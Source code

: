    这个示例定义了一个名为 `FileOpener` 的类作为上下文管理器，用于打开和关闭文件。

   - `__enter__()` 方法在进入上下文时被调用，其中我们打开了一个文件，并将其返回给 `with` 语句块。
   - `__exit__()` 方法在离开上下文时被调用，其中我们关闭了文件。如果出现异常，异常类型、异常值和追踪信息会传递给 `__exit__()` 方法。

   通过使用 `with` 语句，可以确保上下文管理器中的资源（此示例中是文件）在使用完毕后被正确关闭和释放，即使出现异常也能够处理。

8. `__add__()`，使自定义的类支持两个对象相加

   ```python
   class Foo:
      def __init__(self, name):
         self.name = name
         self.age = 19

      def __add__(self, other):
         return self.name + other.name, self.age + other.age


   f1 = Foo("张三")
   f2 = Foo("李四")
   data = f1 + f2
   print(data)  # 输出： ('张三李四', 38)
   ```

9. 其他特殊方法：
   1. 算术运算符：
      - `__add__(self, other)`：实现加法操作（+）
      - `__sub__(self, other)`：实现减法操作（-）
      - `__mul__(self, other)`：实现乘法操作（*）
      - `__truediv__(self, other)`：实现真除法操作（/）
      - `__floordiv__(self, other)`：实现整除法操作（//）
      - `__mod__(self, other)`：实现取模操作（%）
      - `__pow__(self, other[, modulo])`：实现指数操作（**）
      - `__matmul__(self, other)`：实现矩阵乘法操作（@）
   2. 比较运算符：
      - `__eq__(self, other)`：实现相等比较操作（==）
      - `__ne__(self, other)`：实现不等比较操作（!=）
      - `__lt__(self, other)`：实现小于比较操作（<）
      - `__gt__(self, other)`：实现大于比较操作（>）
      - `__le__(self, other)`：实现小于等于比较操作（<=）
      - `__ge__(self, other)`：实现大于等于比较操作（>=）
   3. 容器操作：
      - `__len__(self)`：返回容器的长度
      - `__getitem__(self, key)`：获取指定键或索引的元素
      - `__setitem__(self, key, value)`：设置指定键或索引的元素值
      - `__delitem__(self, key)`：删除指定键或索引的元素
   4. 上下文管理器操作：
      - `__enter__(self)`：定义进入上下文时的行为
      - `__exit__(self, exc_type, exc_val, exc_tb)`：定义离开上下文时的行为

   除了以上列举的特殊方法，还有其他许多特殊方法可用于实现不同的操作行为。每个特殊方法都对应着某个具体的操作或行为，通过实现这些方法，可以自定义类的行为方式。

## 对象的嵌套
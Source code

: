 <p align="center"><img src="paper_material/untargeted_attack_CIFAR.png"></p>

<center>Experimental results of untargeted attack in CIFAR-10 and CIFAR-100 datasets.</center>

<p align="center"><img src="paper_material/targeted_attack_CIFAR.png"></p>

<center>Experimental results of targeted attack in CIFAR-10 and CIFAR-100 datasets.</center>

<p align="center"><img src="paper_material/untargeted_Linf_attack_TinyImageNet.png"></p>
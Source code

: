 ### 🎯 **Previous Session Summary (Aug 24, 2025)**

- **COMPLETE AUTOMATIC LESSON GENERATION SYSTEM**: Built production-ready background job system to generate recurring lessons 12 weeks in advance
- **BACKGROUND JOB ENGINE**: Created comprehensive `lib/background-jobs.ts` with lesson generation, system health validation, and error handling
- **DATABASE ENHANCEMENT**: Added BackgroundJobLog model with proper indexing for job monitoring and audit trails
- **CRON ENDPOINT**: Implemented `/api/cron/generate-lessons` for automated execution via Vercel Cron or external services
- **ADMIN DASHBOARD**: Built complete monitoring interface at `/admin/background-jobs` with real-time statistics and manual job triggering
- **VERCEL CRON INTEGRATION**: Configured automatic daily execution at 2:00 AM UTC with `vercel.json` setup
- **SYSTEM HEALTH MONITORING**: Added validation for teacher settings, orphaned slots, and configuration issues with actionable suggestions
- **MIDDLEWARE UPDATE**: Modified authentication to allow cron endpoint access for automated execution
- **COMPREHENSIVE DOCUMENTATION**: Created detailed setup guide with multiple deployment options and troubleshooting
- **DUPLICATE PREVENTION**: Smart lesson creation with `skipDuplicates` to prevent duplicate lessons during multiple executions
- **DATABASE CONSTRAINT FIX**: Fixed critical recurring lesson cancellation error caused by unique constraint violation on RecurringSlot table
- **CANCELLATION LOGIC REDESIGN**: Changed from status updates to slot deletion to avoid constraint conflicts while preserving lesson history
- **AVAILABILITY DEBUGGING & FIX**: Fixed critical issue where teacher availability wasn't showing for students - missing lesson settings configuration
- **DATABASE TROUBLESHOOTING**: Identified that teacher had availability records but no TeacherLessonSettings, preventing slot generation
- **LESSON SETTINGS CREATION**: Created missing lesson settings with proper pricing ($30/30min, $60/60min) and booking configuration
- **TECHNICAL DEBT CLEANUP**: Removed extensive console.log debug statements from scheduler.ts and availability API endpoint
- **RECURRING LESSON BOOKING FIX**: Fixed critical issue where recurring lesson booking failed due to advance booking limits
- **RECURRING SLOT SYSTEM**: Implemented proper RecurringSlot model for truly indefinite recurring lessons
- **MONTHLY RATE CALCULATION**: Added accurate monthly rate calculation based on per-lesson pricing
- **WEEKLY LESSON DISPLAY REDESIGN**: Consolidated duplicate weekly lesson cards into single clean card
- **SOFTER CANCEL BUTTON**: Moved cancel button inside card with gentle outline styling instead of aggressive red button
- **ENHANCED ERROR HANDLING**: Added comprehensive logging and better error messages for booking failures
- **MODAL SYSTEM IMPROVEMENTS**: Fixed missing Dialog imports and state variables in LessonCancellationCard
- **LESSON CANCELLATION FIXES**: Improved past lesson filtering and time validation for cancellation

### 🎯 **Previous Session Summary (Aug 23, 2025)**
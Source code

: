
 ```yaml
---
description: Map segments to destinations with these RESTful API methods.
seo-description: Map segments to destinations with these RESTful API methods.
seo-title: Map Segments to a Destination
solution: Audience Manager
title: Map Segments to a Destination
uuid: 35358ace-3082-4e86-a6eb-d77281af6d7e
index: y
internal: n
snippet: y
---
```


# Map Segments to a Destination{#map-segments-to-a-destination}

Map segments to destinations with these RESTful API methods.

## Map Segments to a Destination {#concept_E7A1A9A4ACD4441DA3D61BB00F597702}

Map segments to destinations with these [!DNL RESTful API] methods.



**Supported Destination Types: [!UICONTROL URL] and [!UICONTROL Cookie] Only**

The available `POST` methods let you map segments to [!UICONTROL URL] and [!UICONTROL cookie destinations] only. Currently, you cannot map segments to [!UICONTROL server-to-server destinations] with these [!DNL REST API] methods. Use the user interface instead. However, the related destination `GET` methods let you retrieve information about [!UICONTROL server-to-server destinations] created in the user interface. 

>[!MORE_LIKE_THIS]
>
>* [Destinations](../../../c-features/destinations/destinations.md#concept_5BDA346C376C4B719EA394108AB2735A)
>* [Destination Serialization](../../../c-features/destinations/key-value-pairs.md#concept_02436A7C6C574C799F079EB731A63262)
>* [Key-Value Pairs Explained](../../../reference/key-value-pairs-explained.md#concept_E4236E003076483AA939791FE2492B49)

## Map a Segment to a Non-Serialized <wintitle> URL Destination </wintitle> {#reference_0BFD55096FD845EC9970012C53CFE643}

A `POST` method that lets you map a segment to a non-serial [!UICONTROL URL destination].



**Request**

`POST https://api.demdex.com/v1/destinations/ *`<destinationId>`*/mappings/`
════════════════
● **TASK TO CARRY OUT**: For the material above, state the number of lines that include the word "Session". Leave out everything else.

● **RESULT**: 2